The task:
For each line below that contains the word "theoremstyle", return that line.

Raw data:
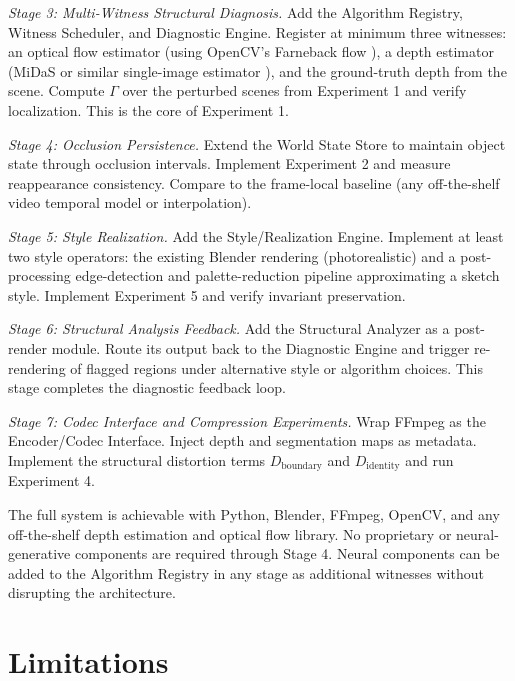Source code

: \documentclass[12pt,a4paper]{article}
\theoremstyle{plain}
\theoremstyle{definition}
\theoremstyle{remark}
\begin{document}
\textit{Stage 3: Multi-Witness Structural Diagnosis.} Add the Algorithm Registry, Witness Scheduler, and Diagnostic Engine. Register at minimum three witnesses: an optical flow estimator (using OpenCV's Farneback flow \cite{farneback2003}), a depth estimator (MiDaS or similar single-image estimator \cite{ranftl2020}), and the ground-truth depth from the scene. Compute $\Gamma$ over the perturbed scenes from Experiment 1 and verify localization. This is the core of Experiment 1.

\textit{Stage 4: Occlusion Persistence.} Extend the World State Store to maintain object state through occlusion intervals. Implement Experiment 2 and measure reappearance consistency. Compare to the frame-local baseline (any off-the-shelf video temporal model or interpolation).

\textit{Stage 5: Style Realization.} Add the Style/Realization Engine. Implement at least two style operators: the existing Blender rendering (photorealistic) and a post-processing edge-detection and palette-reduction pipeline approximating a sketch style. Implement Experiment 5 and verify invariant preservation.

\textit{Stage 6: Structural Analysis Feedback.} Add the Structural Analyzer as a post-render module. Route its output back to the Diagnostic Engine and trigger re-rendering of flagged regions under alternative style or algorithm choices. This stage completes the diagnostic feedback loop.

\textit{Stage 7: Codec Interface and Compression Experiments.} Wrap FFmpeg \cite{ffmpeg2024} as the Encoder/Codec Interface. Inject depth and segmentation maps as metadata. Implement the structural distortion terms $D_{\mathrm{boundary}}$ and $D_{\mathrm{identity}}$ and run Experiment 4.

The full system is achievable with Python, Blender, FFmpeg, OpenCV, and any off-the-shelf depth estimation and optical flow library. No proprietary or neural-generative components are required through Stage 4. Neural components can be added to the Algorithm Registry in any stage as additional witnesses without disrupting the architecture.

\section{Limitations}
\label{sec:limitations}
\end{document}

Response:
\theoremstyle{plain}
\theoremstyle{definition}
\theoremstyle{remark}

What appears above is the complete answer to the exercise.